Kameras, Bild-Postproduktion.... und 600 VFX-Shots

Bei einer Produktionszeit von fünf Jahren: Auf welche Kamera habt ihr da gesetzt?



Das hört sich jetzt etwas dämlich und einfältig an - aber wir haben mehr als zehn verschiedene Kameras benutzt, um den Film zu drehen. Die alle am Ende im Grading (mit Assimilate Scratch) zu matchen hat meinem Bruder Peter Hacker und seinem Kollegen Gavin Haughey ordentlich Kopfzerbrechen bereitet. Aber immerhin weiß man nach so einer Aktion, mit welchen Kameras man "cineastische Ergebnisse" erreichen kann und mit welchen nicht so.
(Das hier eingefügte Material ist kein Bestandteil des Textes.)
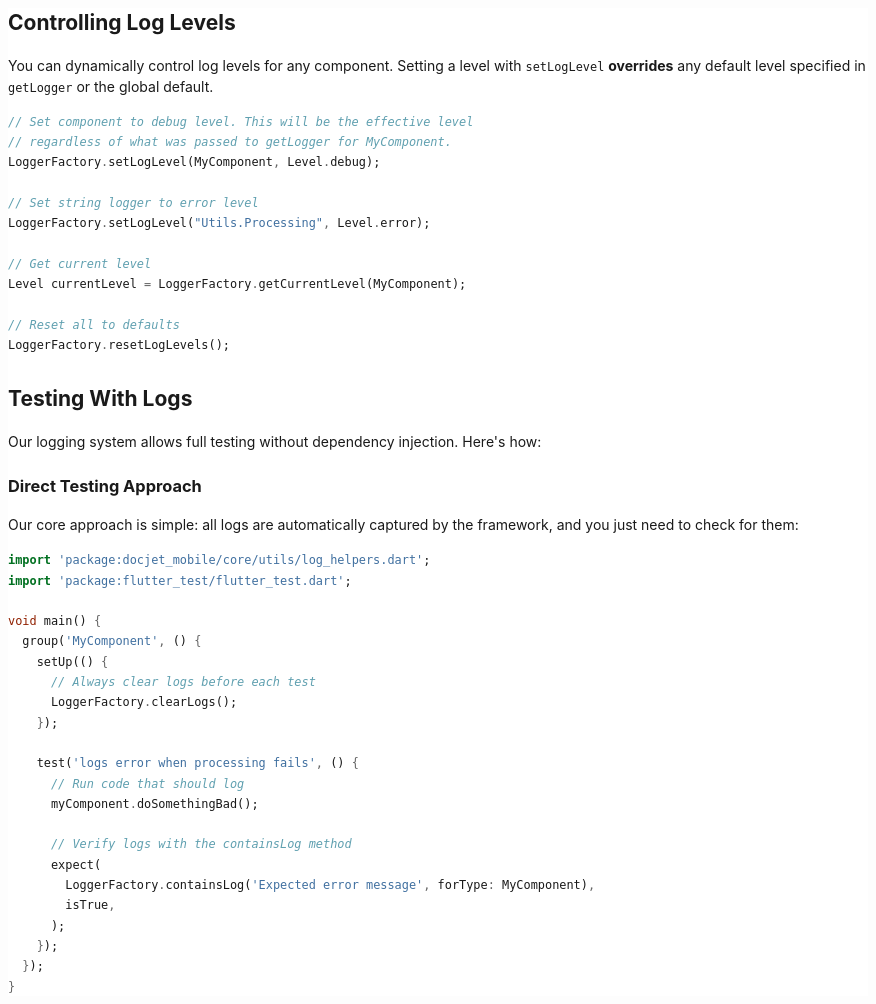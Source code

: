 ## Controlling Log Levels

You can dynamically control log levels for any component. Setting a level with `setLogLevel` **overrides** any default level specified in `getLogger` or the global default.

```dart
// Set component to debug level. This will be the effective level
// regardless of what was passed to getLogger for MyComponent.
LoggerFactory.setLogLevel(MyComponent, Level.debug);

// Set string logger to error level
LoggerFactory.setLogLevel("Utils.Processing", Level.error);

// Get current level
Level currentLevel = LoggerFactory.getCurrentLevel(MyComponent);

// Reset all to defaults
LoggerFactory.resetLogLevels();
```

## Testing With Logs

Our logging system allows full testing without dependency injection. Here's how:

### Direct Testing Approach

Our core approach is simple: all logs are automatically captured by the framework, and you just need to check for them:

```dart
import 'package:docjet_mobile/core/utils/log_helpers.dart';
import 'package:flutter_test/flutter_test.dart';

void main() {
  group('MyComponent', () {
    setUp(() {
      // Always clear logs before each test
      LoggerFactory.clearLogs();
    });
    
    test('logs error when processing fails', () {
      // Run code that should log
      myComponent.doSomethingBad();
      
      // Verify logs with the containsLog method
      expect(
        LoggerFactory.containsLog('Expected error message', forType: MyComponent),
        isTrue,
      );
    });
  });
}
```

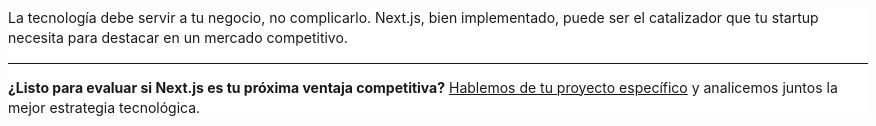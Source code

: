 La tecnología debe servir a tu negocio, no complicarlo. Next.js, bien implementado, puede ser el catalizador que tu startup necesita para destacar en un mercado competitivo.

---

**¿Listo para evaluar si Next.js es tu próxima ventaja competitiva?** [Hablemos de tu proyecto específico](mailto:hola@heymou.dev) y analicemos juntos la mejor estrategia tecnológica.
Na jetzt sind wir natürlich gespannt, welche Empfehlungen sich hier bei euch herauskristallisiert haben...



Angefangen haben wir in Thailand mit einer FS-700-Leihgabe von SONY, danach in Berlin mit der SONY FS-100. Der Look war recht ähnlich und Slowmo brauchte ich zu selten - ich war kurz davor, mir eine zu kaufen für den Rest des Drehs, als 2014 auf einmal der Magic Lantern Raw-Hack die Semipro-Filmwelt veränderte: Denn auf einmal besaßen wir eine Kamera, die nicht nur einen Look hatte, der mit einer Arri Alexa mithalten konnte, sondern auch am Ende 10bit log Cineform-Quicktimes als Endmaterial hatte, natürlich nicht ohne einen gigantischen Post-Aufwand mit fantastisch vielen Problemen bei all den frühen Software-Versionen und den hohen Datenraten. Aber das war es wert! Daher kombinierten Kameramann Benjamin Nolde und ich meine 5DMK3 immer wieder mit anderen Kameras, u.a. der Blackmagic 2.5K und 4K, einer Canon C300, einer SONY F5 und A7s mit Atomos-Rekorder, Panasonic LX100 und für den letzten großen Drehblock kam mit Kameramann Till Beckert sogar noch eine Alexa Mini hinzu.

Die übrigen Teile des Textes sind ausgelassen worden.